Since the fact of Northwick's survival had been established beyond question by the publication of his letter, Hilary's mind in regard to him had undergone a great revulsion. It relieved itself with a sharp rebound from the oppressive sense of responsibility for his death, which he seemed to have incurred in telling Northwick that the best thing for him would be a railroad accident. Now that the man was not killed, Hilary could freely declare, "He made a great mistake in not getting out of the world, as many of us believed he had; I confess I had rather got to believe it myself. But he ought at least to have had the grace to remain dead to the poor creatures he had dishonored till he could repay the people he had defrauded."

"Ah! I don't know about that," said Sewell.

"No? Why not?"

"Because it would be a kind of romantic deceit that he'd better not keep up."

"He seems to have kept it up for the last four or five months," said Hilary.

"That's no reason he should continue to keep it up," Sewell persisted.

"Perhaps he never knew of the rumor of his death."

"Ah, that isn't imaginable. There isn't a hole or corner left where the newspapers don't penetrate, nowadays."
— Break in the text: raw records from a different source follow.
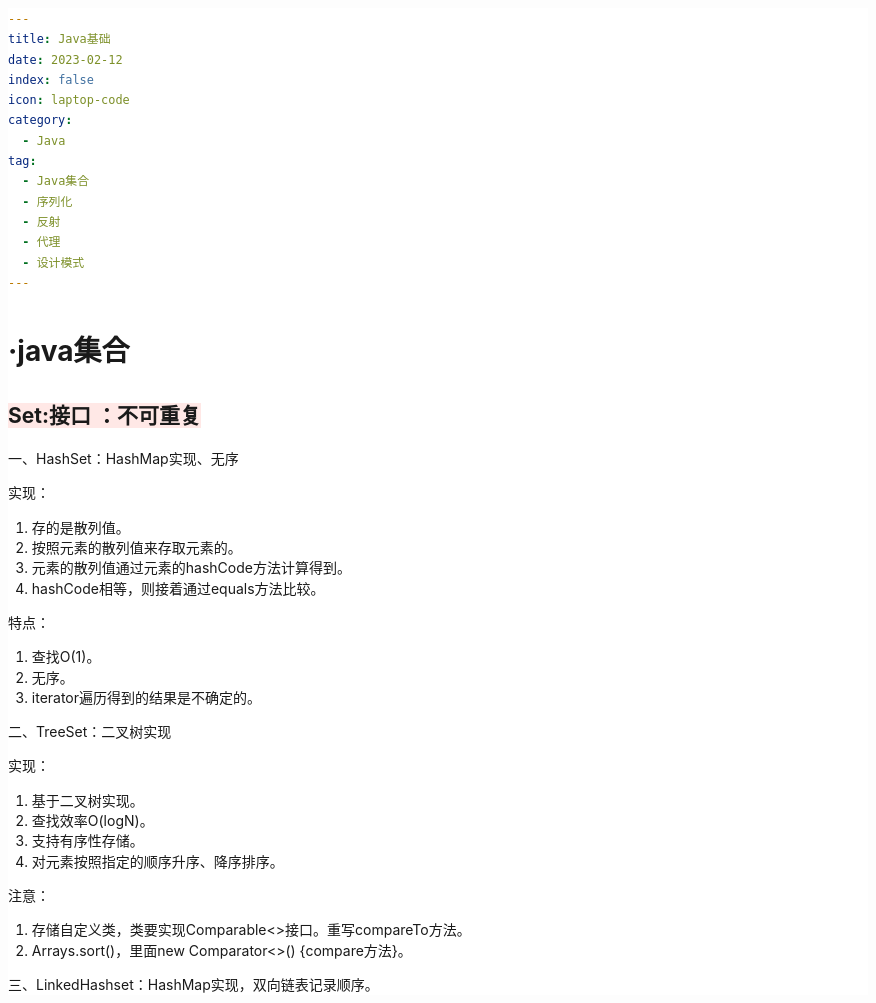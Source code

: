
 ```yaml
---
title: Java基础
date: 2023-02-12
index: false
icon: laptop-code
category:
  - Java
tag:
  - Java集合
  - 序列化
  - 反射
  - 代理
  - 设计模式
---
```


# ·java集合
## <font style="background-color:#FFE8E6;">Set:接口 ：不可重复</font>
一、HashSet：HashMap实现、无序

实现：

1. 存的是散列值。
2. 按照元素的散列值来存取元素的。
3. 元素的散列值通过元素的hashCode方法计算得到。
4. hashCode相等，则接着通过equals方法比较。

特点：

1. 查找O(1)。
2. 无序。
3. iterator遍历得到的结果是不确定的。



二、TreeSet：二叉树实现

实现：

1. 基于二叉树实现。
2. 查找效率O(logN)。
3. 支持有序性存储。
4. 对元素按照指定的顺序升序、降序排序。

注意：

1. 存储自定义类，类要实现Comparable<>接口。重写compareTo方法。
2. Arrays.sort()，里面new Comparator<>() {compare方法}。



三、LinkedHashset：HashMap实现，双向链表记录顺序。
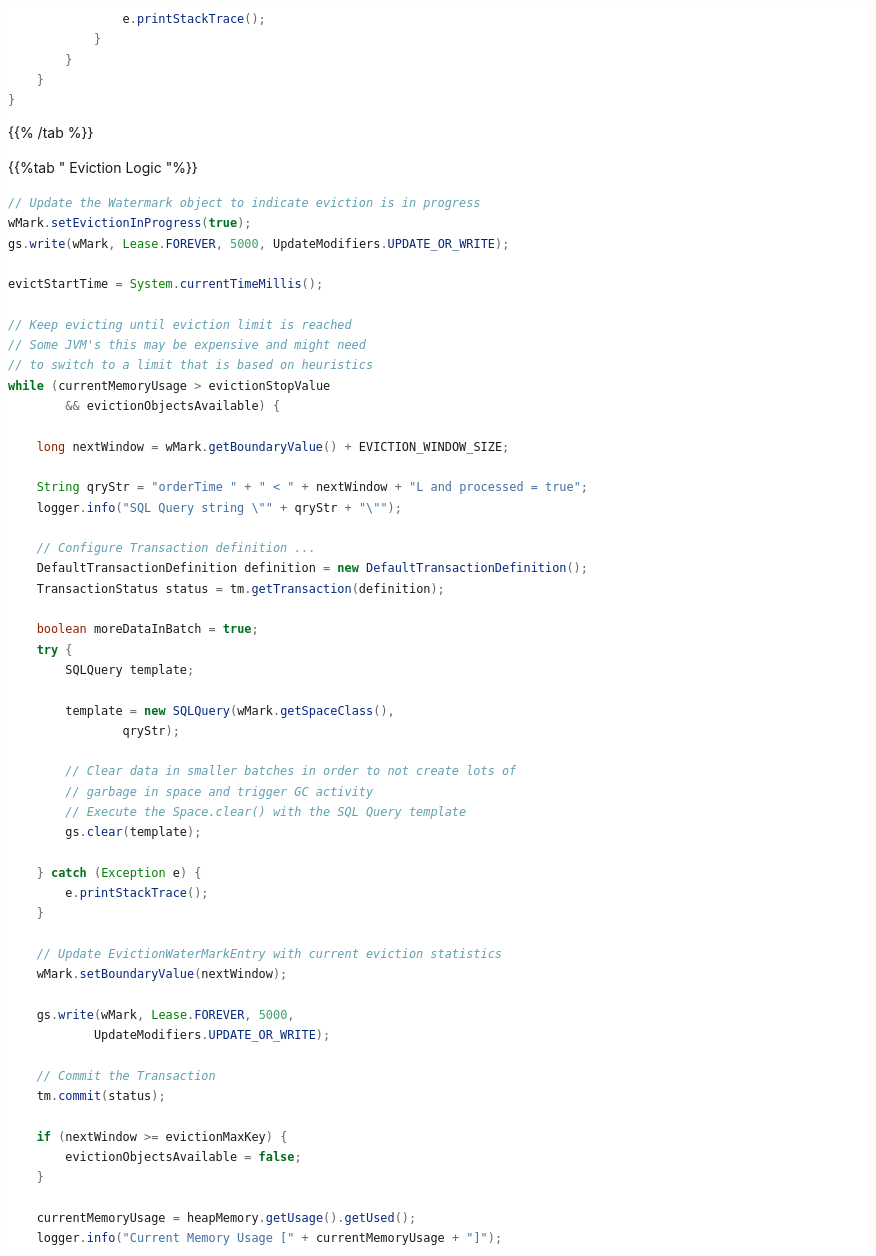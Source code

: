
 ```java
				e.printStackTrace();
			}
		}
	}
}
```

{{% /tab %}}

{{%tab "  Eviction Logic "%}}


```java
// Update the Watermark object to indicate eviction is in progress
wMark.setEvictionInProgress(true);
gs.write(wMark, Lease.FOREVER, 5000, UpdateModifiers.UPDATE_OR_WRITE);

evictStartTime = System.currentTimeMillis();

// Keep evicting until eviction limit is reached
// Some JVM's this may be expensive and might need
// to switch to a limit that is based on heuristics
while (currentMemoryUsage > evictionStopValue
		&& evictionObjectsAvailable) {

	long nextWindow = wMark.getBoundaryValue() + EVICTION_WINDOW_SIZE;

	String qryStr = "orderTime " + " < " + nextWindow + "L and processed = true";
	logger.info("SQL Query string \"" + qryStr + "\"");

	// Configure Transaction definition ...
	DefaultTransactionDefinition definition = new DefaultTransactionDefinition();
	TransactionStatus status = tm.getTransaction(definition);

	boolean moreDataInBatch = true;
	try {
		SQLQuery template;

		template = new SQLQuery(wMark.getSpaceClass(),
				qryStr);

		// Clear data in smaller batches in order to not create lots of
		// garbage in space and trigger GC activity
		// Execute the Space.clear() with the SQL Query template
		gs.clear(template);

	} catch (Exception e) {
		e.printStackTrace();
	}

	// Update EvictionWaterMarkEntry with current eviction statistics
	wMark.setBoundaryValue(nextWindow);

	gs.write(wMark, Lease.FOREVER, 5000,
			UpdateModifiers.UPDATE_OR_WRITE);

	// Commit the Transaction
	tm.commit(status);

	if (nextWindow >= evictionMaxKey) {
		evictionObjectsAvailable = false;
	}

	currentMemoryUsage = heapMemory.getUsage().getUsed();
	logger.info("Current Memory Usage [" + currentMemoryUsage + "]");
```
"Not in Boston. But if he were in hiding in some little French village down the St. Lawrence--"

"Isn't that as romantic as the other notion, parson?" crowed old Corey.

"No, I don't think so," said the minister. "The cases are quite different. He might have a morbid shrinking from his own past, and the wish to hide from it as far as he could; that would be natural; but to leave his children to believe a rumor of his death in order to save their feelings, would be against nature; it would be purely histrionic; a motive from the theatre; that is, perfectly false."